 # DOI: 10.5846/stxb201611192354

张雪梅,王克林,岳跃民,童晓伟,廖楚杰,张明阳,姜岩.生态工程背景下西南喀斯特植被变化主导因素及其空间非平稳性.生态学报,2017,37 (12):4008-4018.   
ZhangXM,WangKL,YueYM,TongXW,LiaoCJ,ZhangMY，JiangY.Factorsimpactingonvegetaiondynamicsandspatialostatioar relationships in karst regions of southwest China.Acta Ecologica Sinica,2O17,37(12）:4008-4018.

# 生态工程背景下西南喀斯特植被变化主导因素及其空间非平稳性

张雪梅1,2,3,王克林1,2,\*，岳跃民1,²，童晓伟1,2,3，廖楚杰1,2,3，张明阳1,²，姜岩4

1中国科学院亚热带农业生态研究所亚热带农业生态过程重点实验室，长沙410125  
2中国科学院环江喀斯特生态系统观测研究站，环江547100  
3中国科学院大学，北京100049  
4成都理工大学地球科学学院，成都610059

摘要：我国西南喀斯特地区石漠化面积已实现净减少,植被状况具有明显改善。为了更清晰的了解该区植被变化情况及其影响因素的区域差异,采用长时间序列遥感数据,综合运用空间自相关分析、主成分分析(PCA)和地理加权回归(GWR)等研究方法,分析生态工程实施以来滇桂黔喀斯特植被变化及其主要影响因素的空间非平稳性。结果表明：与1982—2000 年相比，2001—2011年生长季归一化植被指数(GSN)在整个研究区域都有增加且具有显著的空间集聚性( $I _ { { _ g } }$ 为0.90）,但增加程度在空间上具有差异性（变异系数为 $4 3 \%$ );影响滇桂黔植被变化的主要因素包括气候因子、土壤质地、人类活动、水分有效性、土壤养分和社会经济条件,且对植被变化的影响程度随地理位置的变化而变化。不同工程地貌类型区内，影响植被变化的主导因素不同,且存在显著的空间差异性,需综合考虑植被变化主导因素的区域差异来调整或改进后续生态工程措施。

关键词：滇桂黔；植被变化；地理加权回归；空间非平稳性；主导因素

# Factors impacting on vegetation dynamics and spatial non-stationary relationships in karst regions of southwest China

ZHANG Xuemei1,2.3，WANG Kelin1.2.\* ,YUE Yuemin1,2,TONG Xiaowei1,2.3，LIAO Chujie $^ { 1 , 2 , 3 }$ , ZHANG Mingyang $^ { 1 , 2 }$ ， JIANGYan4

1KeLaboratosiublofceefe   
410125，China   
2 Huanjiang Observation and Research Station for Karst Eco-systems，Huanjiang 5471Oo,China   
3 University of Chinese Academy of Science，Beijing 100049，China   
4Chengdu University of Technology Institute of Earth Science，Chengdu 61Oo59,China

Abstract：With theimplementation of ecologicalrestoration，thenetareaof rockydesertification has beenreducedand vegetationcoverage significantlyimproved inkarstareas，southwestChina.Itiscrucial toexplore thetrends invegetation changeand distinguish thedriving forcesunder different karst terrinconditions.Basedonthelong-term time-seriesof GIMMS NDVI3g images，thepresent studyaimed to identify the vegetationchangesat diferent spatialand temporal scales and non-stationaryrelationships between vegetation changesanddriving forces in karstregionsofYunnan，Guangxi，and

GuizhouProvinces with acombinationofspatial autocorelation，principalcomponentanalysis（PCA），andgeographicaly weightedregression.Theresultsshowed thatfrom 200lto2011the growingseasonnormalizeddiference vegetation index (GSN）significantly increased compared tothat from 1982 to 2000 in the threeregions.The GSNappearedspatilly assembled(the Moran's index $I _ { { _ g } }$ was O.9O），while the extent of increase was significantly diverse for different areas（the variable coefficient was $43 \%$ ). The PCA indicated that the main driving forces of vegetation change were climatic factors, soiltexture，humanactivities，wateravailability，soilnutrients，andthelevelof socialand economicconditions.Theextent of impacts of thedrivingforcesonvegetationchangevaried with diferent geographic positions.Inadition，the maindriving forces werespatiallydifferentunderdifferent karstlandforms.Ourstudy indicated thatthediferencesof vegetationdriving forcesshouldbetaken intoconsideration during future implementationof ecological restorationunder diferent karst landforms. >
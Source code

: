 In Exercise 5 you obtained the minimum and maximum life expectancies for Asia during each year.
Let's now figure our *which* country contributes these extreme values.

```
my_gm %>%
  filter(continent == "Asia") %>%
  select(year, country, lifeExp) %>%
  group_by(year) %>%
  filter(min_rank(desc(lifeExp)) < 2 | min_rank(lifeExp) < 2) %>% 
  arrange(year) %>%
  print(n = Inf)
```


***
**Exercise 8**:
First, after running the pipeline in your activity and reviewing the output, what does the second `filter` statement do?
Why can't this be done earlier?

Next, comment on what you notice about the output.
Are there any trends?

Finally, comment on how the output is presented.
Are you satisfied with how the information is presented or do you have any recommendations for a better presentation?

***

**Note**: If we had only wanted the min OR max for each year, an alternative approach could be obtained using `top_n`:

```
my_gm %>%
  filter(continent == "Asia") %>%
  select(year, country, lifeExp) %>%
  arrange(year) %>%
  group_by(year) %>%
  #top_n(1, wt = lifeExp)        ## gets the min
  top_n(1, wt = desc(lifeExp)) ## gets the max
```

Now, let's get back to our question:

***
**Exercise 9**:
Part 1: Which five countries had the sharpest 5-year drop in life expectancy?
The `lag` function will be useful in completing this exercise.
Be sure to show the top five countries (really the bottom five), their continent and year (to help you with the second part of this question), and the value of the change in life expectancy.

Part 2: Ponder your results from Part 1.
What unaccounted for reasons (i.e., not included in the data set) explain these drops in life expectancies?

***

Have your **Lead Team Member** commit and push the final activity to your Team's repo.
========================================================================
#### Work to be completed:
For this exercise, please copy exactly the lines of the material above from its first line through the line where "关键词：滇桂黔；植被变化；地理加权回归；空间非平稳性；主导因素" appears.

#### Your response:
 # DOI: 10.5846/stxb201611192354

张雪梅,王克林,岳跃民,童晓伟,廖楚杰,张明阳,姜岩.生态工程背景下西南喀斯特植被变化主导因素及其空间非平稳性.生态学报,2017,37 (12):4008-4018.   
ZhangXM,WangKL,YueYM,TongXW,LiaoCJ,ZhangMY，JiangY.Factorsimpactingonvegetaiondynamicsandspatialostatioar relationships in karst regions of southwest China.Acta Ecologica Sinica,2O17,37(12）:4008-4018.

# 生态工程背景下西南喀斯特植被变化主导因素及其空间非平稳性

张雪梅1,2,3,王克林1,2,\*，岳跃民1,²，童晓伟1,2,3，廖楚杰1,2,3，张明阳1,²，姜岩4

1中国科学院亚热带农业生态研究所亚热带农业生态过程重点实验室，长沙410125  
2中国科学院环江喀斯特生态系统观测研究站，环江547100  
3中国科学院大学，北京100049  
4成都理工大学地球科学学院，成都610059

摘要：我国西南喀斯特地区石漠化面积已实现净减少,植被状况具有明显改善。为了更清晰的了解该区植被变化情况及其影响因素的区域差异,采用长时间序列遥感数据,综合运用空间自相关分析、主成分分析(PCA)和地理加权回归(GWR)等研究方法,分析生态工程实施以来滇桂黔喀斯特植被变化及其主要影响因素的空间非平稳性。结果表明：与1982—2000 年相比，2001—2011年生长季归一化植被指数(GSN)在整个研究区域都有增加且具有显著的空间集聚性( $I _ { { _ g } }$ 为0.90）,但增加程度在空间上具有差异性（变异系数为 $4 3 \%$ );影响滇桂黔植被变化的主要因素包括气候因子、土壤质地、人类活动、水分有效性、土壤养分和社会经济条件,且对植被变化的影响程度随地理位置的变化而变化。不同工程地貌类型区内，影响植被变化的主导因素不同,且存在显著的空间差异性,需综合考虑植被变化主导因素的区域差异来调整或改进后续生态工程措施。

关键词：滇桂黔；植被变化；地理加权回归；空间非平稳性；主导因素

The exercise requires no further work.